Ms. Neal survived the strokes in 1965 because of the knowledge Dahl had acquired during the years when Theo had eight brain operations. After the shunt that drained fluid from Theo’s brain kept clogging, Dahl worked for two years with a retired engineer and a neurosurgeon to design and manufacture a better one, the Wade-Dahl-Till valve.

When Ms. Neal collapsed in their rented Beverly Hills house, Dahl knew enough about her symptoms to call one of the leading neurosurgeons in Southern California. Fourteen days after a seven-hour operation, the neurosurgeon told Dahl that his wife would live. But he added, “I’m not sure whether or not I’ve done her a favor.”

Dahl badgered his wife into getting well, pressing her to walk, holding things out of her reach until she managed to ask for them and arranging for hours of physical and speech therapy. She learned to read again. Six months after her brain operation, Ms. Neal gave birth to a healthy daughter, and Dahl insisted that a brace be taken off her shoes.

Early in 1967 Dahl announced that she was ready to perform and that she would give a speech in New York that spring at a charity dinner for brain-damaged children. Terrified, Ms. Neal worked day after day to memorize the speech, which she delivered to thundering applause. As she wrote in her autobiography, “I knew at that moment that Roald the slave driver, Roald the bastard, with his relentless scourge, Roald the Rotten, as I had called him more than once, had thrown me back into the deep water.
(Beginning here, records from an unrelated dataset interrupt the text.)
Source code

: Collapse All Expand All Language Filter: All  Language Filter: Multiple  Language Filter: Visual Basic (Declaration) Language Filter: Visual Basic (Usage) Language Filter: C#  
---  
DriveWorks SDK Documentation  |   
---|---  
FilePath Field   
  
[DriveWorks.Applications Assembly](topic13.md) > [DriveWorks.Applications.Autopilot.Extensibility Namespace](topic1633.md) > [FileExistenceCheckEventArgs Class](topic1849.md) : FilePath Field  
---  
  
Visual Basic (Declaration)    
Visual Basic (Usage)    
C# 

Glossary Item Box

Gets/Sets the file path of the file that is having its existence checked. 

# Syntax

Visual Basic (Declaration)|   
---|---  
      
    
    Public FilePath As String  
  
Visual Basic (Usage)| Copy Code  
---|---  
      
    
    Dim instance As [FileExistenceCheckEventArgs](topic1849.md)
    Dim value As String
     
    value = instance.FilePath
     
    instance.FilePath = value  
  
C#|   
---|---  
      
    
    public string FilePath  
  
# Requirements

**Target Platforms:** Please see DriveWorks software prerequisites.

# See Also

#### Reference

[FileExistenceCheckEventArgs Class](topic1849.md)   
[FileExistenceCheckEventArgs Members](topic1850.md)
Where I belonged.”

A few months later Frank Gilroy and Ulu Grosbard, the writer and director of “The Subject Was Roses,” flew to Great Missenden. “We didn’t know whether she could memorize a line,” Mr. Grosbard said after “The Subject Was Roses” was finished. “The memory element was the uncertain one. But when we started to shoot, she hit her top level.”

The story of Ms. Neal’s illness and recovery was made into a television movie in 1981, with Glenda Jackson and Dirk Bogarde playing Pat and Roald. Two years later, Ms. Neal and Dahl were divorced after Ms. Neal discovered that her husband had been having a long affair with one of her best friends. Dahl died in 1990.

Ms. Neal is survived by her children Tessa, Ophelia, Theo and Lucy; a brother, Pete Neal; a sister, Margaret Ann VandeNoord; 10 grandchildren and step grandchildren, and a great-grandchild.

In her later years Ms. Neal was often seen in guest roles in television series like “Little House on the Prairie” and “Murder, She Wrote.” In 1999 she had a small role as the title character — a wealthy Southern dowager who commits suicide — in Robert Altman’s comedy “Cookie’s Fortune.”

Ms. Neal also put much time and energy into raising money for brain injured children and adults and establishing the Patricia Neal Rehabilitation Center in Knoxville, Tenn. In dozens of speaking engagements, she demonstrated that a brain injury was not necessarily the end of life or of joy.

“I can’t see from one eye,” she said in 1988. “I’ve been paralyzed. I’ve fallen down and broken a hip. Stubbornness gets you through the bad times. You don’t give in.”